Sound familiar? By now nearly everyone has seen or heard the story of a killer Great White Shark in Jaws, a hit novel turned into a blockbuster movie. Few people realize, however, that the story broadly follows the events depicted in what many people consider one of the best of American novels. Published in 1851, Moby Dick has been making waves ever since.
The author, Herman Melville, was born in New York on August 1 1819. As a youth in a large family he suffered many insecurities due to the family's constantly changing fortunes. As a young man he worked as a farmer and seaman, the latter providing most of the material for several of his later novels and essays. In his 20s Melville found fame with two novels based on imaginary happenings in the South Pacific. Moby Dick, ironically, was not well received. Afterwards, Melville produced another masterpiece, Billy Budd. He continued writing until his death in 1891.
Why has Moby Dick since become such a classic despite its initial lukewarm reception? Melville had a keen eye for not only the human condition but for the tenor of his times: the Unites States was in his day a country of disadvantaged and mistreated immigrants (many of whom became sailors and laborers), with untrammeled capitalism crushing both nature and man underneath its new country exuberance. His stress on the individual and fate-often pessimistically, or at least realistically——were harbingers of the future of literature.
Why does the story of Moby Dick continue to enthrall generation after generation? The story line is simple enough: a mad sea captain vows revenge against a white whale shich, on a previous expedition, bit off one of his legs. In his vain attempt at “justice” against nature, the captain meets the ultimate tragedy. This was no documentary, however; the characters and setting become vehicles for far larger and more universal themes of the setbacks and successes of the human spirit as well as its darker urges. So accurately does Melville depict the whaling scenes and sea voyages that the reader is taken on an exhilarating ride. Coupled with the absorbing, mad Captain Bhab, the book is “a good read” even by 20th century standards.

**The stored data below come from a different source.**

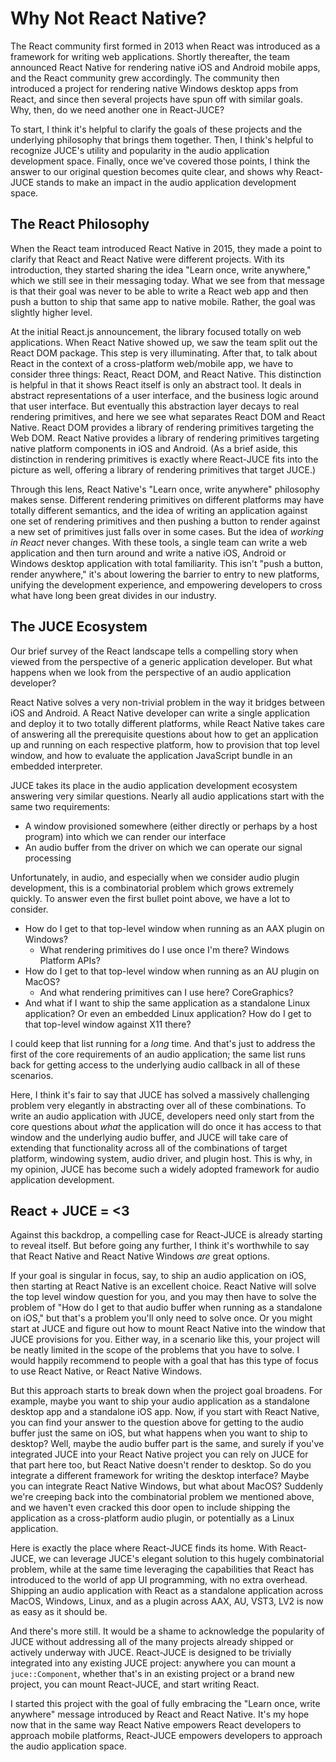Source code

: # Why Not React Native?

The React community first formed in 2013 when React was introduced as a framework for writing web applications. Shortly thereafter, the team announced React Native for rendering native iOS and Android mobile apps, and the React community grew accordingly. The community then introduced a project for rendering native Windows desktop apps from React, and since then several projects have spun off with similar goals. Why, then, do we need another one in React-JUCE?

To start, I think it's helpful to clarify the goals of these projects and the underlying philosophy that brings them together. Then, I think's helpful to recognize JUCE's utility and popularity in the audio application development space. Finally, once we've covered those points, I think the answer to our original question becomes quite clear, and shows why React-JUCE stands to make an impact in the audio application development space.

## The React Philosophy

When the React team introduced React Native in 2015, they made a point to clarify that React and React Native were different projects. With its introduction, they started sharing the idea "Learn once, write anywhere," which we still see in their messaging today. What we see from that message is that their goal was never to be able to write a React web app and then push a button to ship that same app to native mobile. Rather, the goal was slightly higher level.

At the initial React.js announcement, the library focused totally on web applications. When React Native showed up, we saw the team split out the React DOM package. This step is very illuminating. After that, to talk about React in the context of a cross-platform web/mobile app, we have to consider three things: React, React DOM, and React Native. This distinction is helpful in that it shows React itself is only an abstract tool. It deals in abstract representations of a user interface, and the business logic around that user interface. But eventually this abstraction layer decays to real rendering primitives, and here we see what separates React DOM and React Native. React DOM provides a library of rendering primitives targeting the Web DOM. React Native provides a library of rendering primitives targeting native platform components in iOS and Android. (As a brief aside, this distinction in rendering primitives is exactly where React-JUCE fits into the picture as well, offering a library of rendering primitives that target JUCE.)

Through this lens, React Native's "Learn once, write anywhere" philosophy makes sense. Different rendering primitives on different platforms may have totally different semantics, and the idea of writing an application against one set of rendering primitives and then pushing a button to render against a new set of primitives just falls over in some cases. But the idea of *working in React* never changes. With these tools, a single team can write a web application and then turn around and write a native iOS, Android or Windows desktop application with total familiarity. This isn't "push a button, render anywhere," it's about lowering the barrier to entry to new platforms, unifying the development experience, and empowering developers to cross what have long been great divides in our industry.

## The JUCE Ecosystem

Our brief survey of the React landscape tells a compelling story when viewed from the perspective of a generic application developer. But what happens when we look from the perspective of an audio application developer?

React Native solves a very non-trivial problem in the way it bridges between iOS and Android. A React Native developer can write a single application and deploy it to two totally different platforms, while React Native takes care of answering all the prerequisite questions about how to get an application up and running on each respective platform, how to provision that top level window, and how to evaluate the application JavaScript bundle in an embedded interpreter.

JUCE takes its place in the audio application development ecosystem answering very similar questions. Nearly all audio applications start with the same two requirements:

- A window provisioned somewhere (either directly or perhaps by a host program) into which we can render our interface
- An audio buffer from the driver on which we can operate our signal processing

Unfortunately, in audio, and especially when we consider audio plugin development, this is a combinatorial problem which grows extremely quickly. To answer even the first bullet point above, we have a lot to consider.

- How do I get to that top-level window when running as an AAX plugin on Windows?
    - What rendering primitives do I use once I'm there? Windows Platform APIs?
- How do I get to that top-level window when running as an AU plugin on MacOS?
    - And what rendering primitives can I use here? CoreGraphics?
- And what if I want to ship the same application as a standalone Linux application? Or even an embedded Linux application? How do I get to that top-level window against X11 there?

I could keep that list running for a *long* time. And that's just to address the first of the core requirements of an audio application; the same list runs back for getting access to the underlying audio callback in all of these scenarios.

Here, I think it's fair to say that JUCE has solved a massively challenging problem very elegantly in abstracting over all of these combinations. To write an audio application with JUCE, developers need only start from the core questions about *what* the application will do once it has access to that window and the underlying audio buffer, and JUCE will take care of extending that functionality across all of the combinations of target platform, windowing system, audio driver, and plugin host. This is why, in my opinion, JUCE has become such a widely adopted framework for audio application development.

## React + JUCE = <3

Against this backdrop, a compelling case for React-JUCE is already starting to reveal itself. But before going any further, I think it's worthwhile to say that React Native and React Native Windows *are* great options.

If your goal is singular in focus, say, to ship an audio application on iOS, then starting at React Native is an excellent choice. React Native will solve the top level window question for you, and you may then have to solve the problem of "How do I get to that audio buffer when running as a standalone on iOS," but that's a problem you'll only need to solve once. Or you might start at JUCE and figure out how to mount React Native into the window that JUCE provisions for you. Either way, in a scenario like this, your project will be neatly limited in the scope of the problems that you have to solve. I would happily recommend to people with a goal that has this type of focus to use React Native, or React Native Windows.

But this approach starts to break down when the project goal broadens. For example, maybe you want to ship your audio application as a standalone desktop app and a standalone iOS app. Now, if you start with React Native, you can find your answer to the question above for getting to the audio buffer just the same on iOS, but what happens when you want to ship to desktop? Well, maybe the audio buffer part is the same, and surely if you've integrated JUCE into your React Native project you can rely on JUCE for that part here too, but React Native doesn't render to desktop. So do you integrate a different framework for writing the desktop interface? Maybe you can integrate React Native Windows, but what about MacOS? Suddenly we're creeping back into the combinatorial problem we mentioned above, and we haven't even cracked this door open to include shipping the application as a cross-platform audio plugin, or potentially as a Linux application.

Here is exactly the place where React-JUCE finds its home. With React-JUCE, we can leverage JUCE's elegant solution to this hugely combinatorial problem, while at the same time leveraging the capabilities that React has introduced to the world of app UI programming, with no extra overhead. Shipping an audio application with React as a standalone application across MacOS, Windows, Linux, and as a plugin across AAX, AU, VST3, LV2 is now as easy as it should be.

And there's more still. It would be a shame to acknowledge the popularity of JUCE without addressing all of the many projects already shipped or actively underway with JUCE. React-JUCE is designed to be trivially integrated into any existing JUCE project: anywhere you can mount a `juce::Component`, whether that's in an existing project or a brand new project, you can mount React-JUCE, and start writing React.

I started this project with the goal of fully embracing the "Learn once, write anywhere" message introduced by React and React Native. It's my hope now that in the same way React Native empowers React developers to approach mobile platforms, React-JUCE empowers developers to approach the audio application space.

Earlier in this century, the Nobel Prize winner Ernest Hemingway penned the Old Man and the Sea, another story of a man's struggle with nature on the open ocean. This theme strikes a chord in Americans, whose culture developed along the Atlantic coast of North America and whose seaward passage from the Old World took them to the colonies of the 18th century or the young country of the 19th century by the millions. This fascination with the maritime still holds today: over half the population of the United States lives in counties touching the Atlantic, Pacific, or Gulf coasts. Perhaps some future writer will once again use the metaphor of sailors and the sea to create yet another Great American Novel.